Your objective:
From the line that includes "1068ms | 连接稳定 |" to the closing line of the data, please transcribe every line exactly and add nothing.

Collected data:
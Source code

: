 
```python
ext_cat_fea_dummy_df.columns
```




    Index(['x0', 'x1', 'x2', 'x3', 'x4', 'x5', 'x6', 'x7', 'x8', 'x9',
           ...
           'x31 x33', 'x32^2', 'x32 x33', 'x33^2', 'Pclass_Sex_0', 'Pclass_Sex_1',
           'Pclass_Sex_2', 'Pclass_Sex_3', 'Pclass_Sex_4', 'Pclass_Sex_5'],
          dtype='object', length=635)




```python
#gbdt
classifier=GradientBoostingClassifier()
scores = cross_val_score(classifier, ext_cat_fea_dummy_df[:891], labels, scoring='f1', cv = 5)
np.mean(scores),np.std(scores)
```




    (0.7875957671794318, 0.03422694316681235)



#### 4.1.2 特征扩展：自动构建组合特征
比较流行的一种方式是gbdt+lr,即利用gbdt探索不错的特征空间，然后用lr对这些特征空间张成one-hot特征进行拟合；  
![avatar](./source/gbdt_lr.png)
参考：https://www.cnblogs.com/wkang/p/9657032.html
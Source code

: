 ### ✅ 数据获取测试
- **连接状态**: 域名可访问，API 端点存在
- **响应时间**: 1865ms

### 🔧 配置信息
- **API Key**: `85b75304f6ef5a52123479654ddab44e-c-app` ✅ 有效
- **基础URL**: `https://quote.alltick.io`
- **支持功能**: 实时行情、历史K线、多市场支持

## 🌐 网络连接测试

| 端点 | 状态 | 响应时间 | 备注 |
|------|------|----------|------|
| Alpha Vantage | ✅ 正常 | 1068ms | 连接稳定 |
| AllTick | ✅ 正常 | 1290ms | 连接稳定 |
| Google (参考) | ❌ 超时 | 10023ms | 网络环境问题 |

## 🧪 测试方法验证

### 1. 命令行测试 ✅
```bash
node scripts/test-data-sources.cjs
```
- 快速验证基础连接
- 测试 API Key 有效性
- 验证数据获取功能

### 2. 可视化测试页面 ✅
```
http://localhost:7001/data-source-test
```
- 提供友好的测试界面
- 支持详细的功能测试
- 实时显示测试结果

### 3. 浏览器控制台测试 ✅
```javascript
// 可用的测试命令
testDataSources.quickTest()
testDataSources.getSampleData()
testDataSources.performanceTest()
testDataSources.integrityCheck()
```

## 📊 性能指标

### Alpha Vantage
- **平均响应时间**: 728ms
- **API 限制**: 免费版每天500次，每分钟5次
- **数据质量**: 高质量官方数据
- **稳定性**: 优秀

Solution below:
| Alpha Vantage | ✅ 正常 | 1068ms | 连接稳定 |
| AllTick | ✅ 正常 | 1290ms | 连接稳定 |
| Google (参考) | ❌ 超时 | 10023ms | 网络环境问题 |

## 🧪 测试方法验证

### 1. 命令行测试 ✅
```bash
node scripts/test-data-sources.cjs
```
- 快速验证基础连接
- 测试 API Key 有效性
- 验证数据获取功能

### 2. 可视化测试页面 ✅
```
http://localhost:7001/data-source-test
```
- 提供友好的测试界面
- 支持详细的功能测试
- 实时显示测试结果

### 3. 浏览器控制台测试 ✅
```javascript
// 可用的测试命令
testDataSources.quickTest()
testDataSources.getSampleData()
testDataSources.performanceTest()
testDataSources.integrityCheck()
```

## 📊 性能指标

### Alpha Vantage
- **平均响应时间**: 728ms
- **API 限制**: 免费版每天500次，每分钟5次
- **数据质量**: 高质量官方数据
- **稳定性**: 优秀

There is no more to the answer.